Saved data entries
----

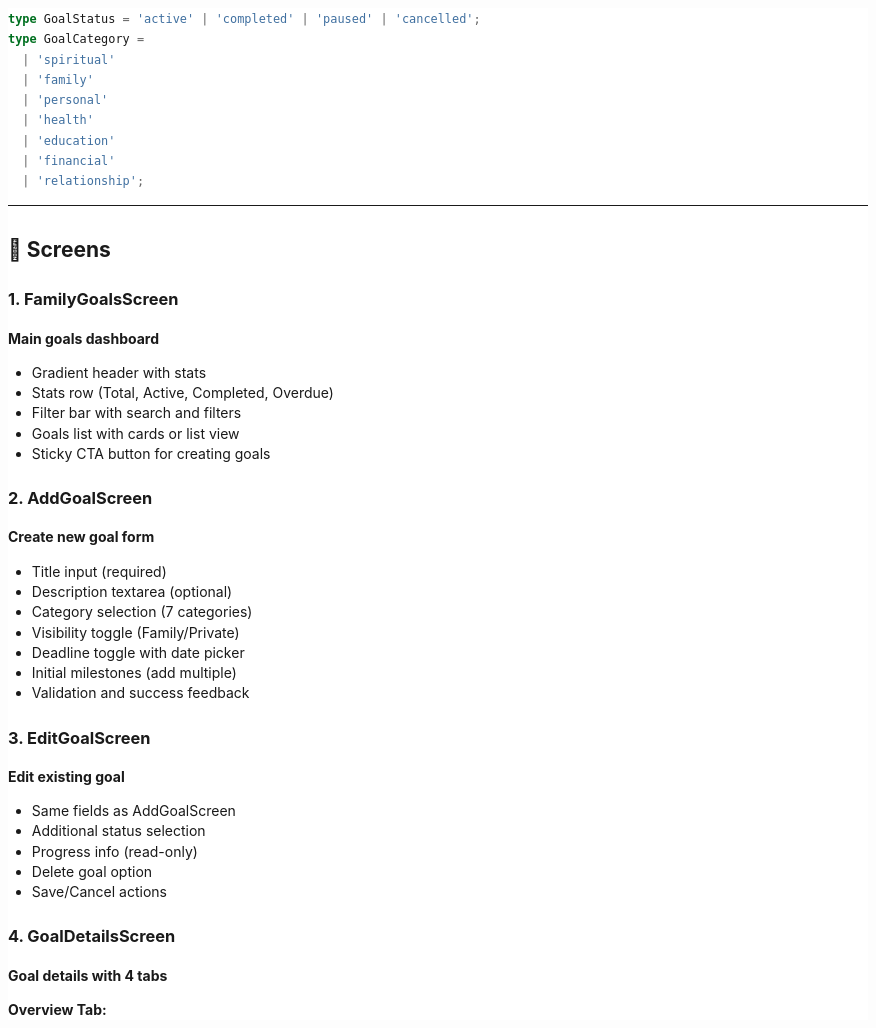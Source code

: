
 ```typescript
type GoalStatus = 'active' | 'completed' | 'paused' | 'cancelled';
type GoalCategory =
  | 'spiritual'
  | 'family'
  | 'personal'
  | 'health'
  | 'education'
  | 'financial'
  | 'relationship';
```

---

## 📱 Screens

### 1. FamilyGoalsScreen

**Main goals dashboard**

- Gradient header with stats
- Stats row (Total, Active, Completed, Overdue)
- Filter bar with search and filters
- Goals list with cards or list view
- Sticky CTA button for creating goals

### 2. AddGoalScreen

**Create new goal form**

- Title input (required)
- Description textarea (optional)
- Category selection (7 categories)
- Visibility toggle (Family/Private)
- Deadline toggle with date picker
- Initial milestones (add multiple)
- Validation and success feedback

### 3. EditGoalScreen

**Edit existing goal**

- Same fields as AddGoalScreen
- Additional status selection
- Progress info (read-only)
- Delete goal option
- Save/Cancel actions

### 4. GoalDetailsScreen

**Goal details with 4 tabs**

**Overview Tab:**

----

**DIRECTIONS**
The expected output is every line of the data, unchanged, with the pictures skipped.

**ANSWER BELOW**
Source code

:
 ```typescript
type GoalStatus = 'active' | 'completed' | 'paused' | 'cancelled';
type GoalCategory =
  | 'spiritual'
  | 'family'
  | 'personal'
  | 'health'
  | 'education'
  | 'financial'
  | 'relationship';
```

---

## 📱 Screens

### 1. FamilyGoalsScreen

**Main goals dashboard**

- Gradient header with stats
- Stats row (Total, Active, Completed, Overdue)
- Filter bar with search and filters
- Goals list with cards or list view
- Sticky CTA button for creating goals

### 2. AddGoalScreen

**Create new goal form**

- Title input (required)
- Description textarea (optional)
- Category selection (7 categories)
- Visibility toggle (Family/Private)
- Deadline toggle with date picker
- Initial milestones (add multiple)
- Validation and success feedback

### 3. EditGoalScreen

**Edit existing goal**

- Same fields as AddGoalScreen
- Additional status selection
- Progress info (read-only)
- Delete goal option
- Save/Cancel actions

### 4. GoalDetailsScreen

**Goal details with 4 tabs**

**Overview Tab:**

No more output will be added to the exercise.